- Your assignment -
The records that follow are to be given again exactly, with their pictures omitted.

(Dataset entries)
◇ ◇ ◇
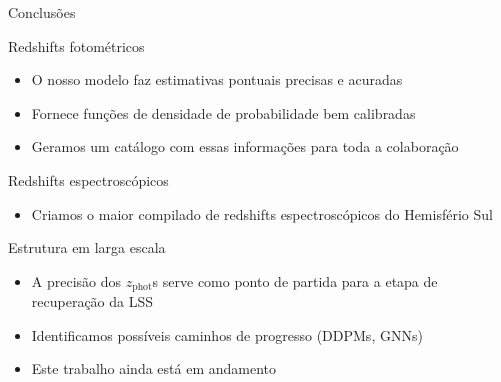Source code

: 
\begin{frame}[c]{Conclusões}
    \small
    \vspace*{0.2cm}
    \begin{splusbox}{Redshifts fotométricos}
        \begin{itemize}
            \setlength\itemsep{.1em}
            \item O nosso modelo faz estimativas pontuais precisas e acuradas
            \item Fornece funções de densidade de probabilidade bem calibradas
            \item Geramos um catálogo com essas informações para toda a colaboração
        \end{itemize}
    \end{splusbox}
    
    \begin{splusbox}{Redshifts espectroscópicos}
        \begin{itemize}
            \setlength\itemsep{.1em}
            \item Criamos o maior compilado de redshifts espectroscópicos do Hemisfério Sul
        \end{itemize}
    \end{splusbox}

    \begin{splusbox}{Estrutura em larga escala}
        \begin{itemize}
            \setlength\itemsep{.1em}
            \item A precisão dos $z_\text{phot}$s serve como ponto de partida para a etapa de recuperação da LSS
            \item Identificamos possíveis caminhos de progresso (DDPMs, GNNs)
            \item Este trabalho ainda está em andamento
        \end{itemize}
    \end{splusbox}
\end{frame}

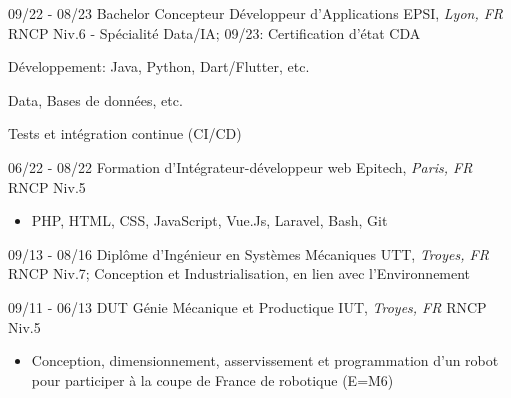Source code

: \documentclass[]{friggeri-cv}
\begin{document}
\begin{entrylist}
  \entry
    {09/22 - 08/23}
    {Bachelor Concepteur Développeur d'Applications}
    {EPSI, \textit{Lyon, FR}}
    {RNCP Niv.6 - Spécialité Data/IA; \hspace{7mm} 09/23: Certification d'état CDA}
\end{entrylist}
\vspace*{-0.65cm}
\begin{itemize}
\setlength{\itemsep}{1pt}
\setlength{\parskip}{0pt}
\setlength{\parsep}{0pt}
\begin{multicols}{2}
\item Développement: \newline Java, Python, Dart/Flutter, etc.
\columnbreak
\item Data, Bases de données, etc.
\item Tests et intégration continue (CI/CD)
\end{multicols}
\end{itemize}
\begin{entrylist}
  \entry
    {06/22 - 08/22}
    {Formation d'Intégrateur-développeur web}
    {Epitech, \textit{Paris, FR}}
    {RNCP Niv.5}
\end{entrylist}

\vspace*{-0.35cm}
\begin{itemize}
\setlength{\itemsep}{1pt}
\setlength{\parskip}{0pt}
\setlength{\parsep}{0pt}

\item PHP, HTML, CSS, JavaScript, Vue.Js, Laravel, Bash, Git
\end{itemize}
\begin{entrylist}
  \entry
    {09/13 - 08/16}
    {Diplôme d'Ingénieur en Systèmes Mécaniques}
    {UTT, \textit{Troyes, FR}}
    {RNCP Niv.7; Conception et Industrialisation, en lien avec l’Environnement}
\end{entrylist}

\begin{entrylist}
  \entry
    {09/11 - 06/13}
    {DUT Génie Mécanique et Productique}
    {IUT, \textit{Troyes, FR}}
    {RNCP Niv.5}
\end{entrylist}
\vspace*{-0.4cm}
\begin{itemize}
\setlength{\itemsep}{1pt}
\setlength{\parskip}{0pt}
\setlength{\parsep}{0pt}
\item Conception, dimensionnement, asservissement et programmation d’un robot pour participer à la coupe de France de robotique (E=M6)
\end{itemize}
\end{document}
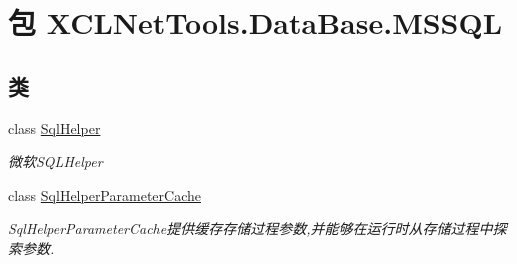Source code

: \hypertarget{namespace_x_c_l_net_tools_1_1_data_base_1_1_m_s_s_q_l}{\section{包 X\-C\-L\-Net\-Tools.\-Data\-Base.\-M\-S\-S\-Q\-L}
\label{namespace_x_c_l_net_tools_1_1_data_base_1_1_m_s_s_q_l}
}
\subsection*{类}
\begin{DoxyCompactItemize}
\item 
class \hyperlink{class_x_c_l_net_tools_1_1_data_base_1_1_m_s_s_q_l_1_1_sql_helper}{Sql\-Helper}
\begin{DoxyCompactList}\small\item\em 微软\-S\-Q\-L\-Helper \end{DoxyCompactList}\item 
class \hyperlink{class_x_c_l_net_tools_1_1_data_base_1_1_m_s_s_q_l_1_1_sql_helper_parameter_cache}{Sql\-Helper\-Parameter\-Cache}
\begin{DoxyCompactList}\small\item\em Sql\-Helper\-Parameter\-Cache提供缓存存储过程参数,并能够在运行时从存储过程中探索参数. \end{DoxyCompactList}\end{DoxyCompactItemize}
◇ ◇ ◇
- Reply to the task -
Source code

: 
\begin{frame}[c]{Conclusões}
    \small
    \vspace*{0.2cm}
    \begin{splusbox}{Redshifts fotométricos}
        \begin{itemize}
            \setlength\itemsep{.1em}
            \item O nosso modelo faz estimativas pontuais precisas e acuradas
            \item Fornece funções de densidade de probabilidade bem calibradas
            \item Geramos um catálogo com essas informações para toda a colaboração
        \end{itemize}
    \end{splusbox}
    
    \begin{splusbox}{Redshifts espectroscópicos}
        \begin{itemize}
            \setlength\itemsep{.1em}
            \item Criamos o maior compilado de redshifts espectroscópicos do Hemisfério Sul
        \end{itemize}
    \end{splusbox}

    \begin{splusbox}{Estrutura em larga escala}
        \begin{itemize}
            \setlength\itemsep{.1em}
            \item A precisão dos $z_\text{phot}$s serve como ponto de partida para a etapa de recuperação da LSS
            \item Identificamos possíveis caminhos de progresso (DDPMs, GNNs)
            \item Este trabalho ainda está em andamento
        \end{itemize}
    \end{splusbox}
\end{frame}

Source code

: \documentclass[]{friggeri-cv}
\begin{document}
\begin{entrylist}
  \entry
    {09/22 - 08/23}
    {Bachelor Concepteur Développeur d'Applications}
    {EPSI, \textit{Lyon, FR}}
    {RNCP Niv.6 - Spécialité Data/IA; \hspace{7mm} 09/23: Certification d'état CDA}
\end{entrylist}
\vspace*{-0.65cm}
\begin{itemize}
\setlength{\itemsep}{1pt}
\setlength{\parskip}{0pt}
\setlength{\parsep}{0pt}
\begin{multicols}{2}
\item Développement: \newline Java, Python, Dart/Flutter, etc.
\columnbreak
\item Data, Bases de données, etc.
\item Tests et intégration continue (CI/CD)
\end{multicols}
\end{itemize}
\begin{entrylist}
  \entry
    {06/22 - 08/22}
    {Formation d'Intégrateur-développeur web}
    {Epitech, \textit{Paris, FR}}
    {RNCP Niv.5}
\end{entrylist}

\vspace*{-0.35cm}
\begin{itemize}
\setlength{\itemsep}{1pt}
\setlength{\parskip}{0pt}
\setlength{\parsep}{0pt}

\item PHP, HTML, CSS, JavaScript, Vue.Js, Laravel, Bash, Git
\end{itemize}
\begin{entrylist}
  \entry
    {09/13 - 08/16}
    {Diplôme d'Ingénieur en Systèmes Mécaniques}
    {UTT, \textit{Troyes, FR}}
    {RNCP Niv.7; Conception et Industrialisation, en lien avec l’Environnement}
\end{entrylist}

\begin{entrylist}
  \entry
    {09/11 - 06/13}
    {DUT Génie Mécanique et Productique}
    {IUT, \textit{Troyes, FR}}
    {RNCP Niv.5}
\end{entrylist}
\vspace*{-0.4cm}
\begin{itemize}
\setlength{\itemsep}{1pt}
\setlength{\parskip}{0pt}
\setlength{\parsep}{0pt}
\item Conception, dimensionnement, asservissement et programmation d’un robot pour participer à la coupe de France de robotique (E=M6)
\end{itemize}
\end{document}
Source code

: \hypertarget{namespace_x_c_l_net_tools_1_1_data_base_1_1_m_s_s_q_l}{\section{包 X\-C\-L\-Net\-Tools.\-Data\-Base.\-M\-S\-S\-Q\-L}
\label{namespace_x_c_l_net_tools_1_1_data_base_1_1_m_s_s_q_l}
}
\subsection*{类}
\begin{DoxyCompactItemize}
\item 
class \hyperlink{class_x_c_l_net_tools_1_1_data_base_1_1_m_s_s_q_l_1_1_sql_helper}{Sql\-Helper}
\begin{DoxyCompactList}\small\item\em 微软\-S\-Q\-L\-Helper \end{DoxyCompactList}\item 
class \hyperlink{class_x_c_l_net_tools_1_1_data_base_1_1_m_s_s_q_l_1_1_sql_helper_parameter_cache}{Sql\-Helper\-Parameter\-Cache}
\begin{DoxyCompactList}\small\item\em Sql\-Helper\-Parameter\-Cache提供缓存存储过程参数,并能够在运行时从存储过程中探索参数. \end{DoxyCompactList}\end{DoxyCompactItemize}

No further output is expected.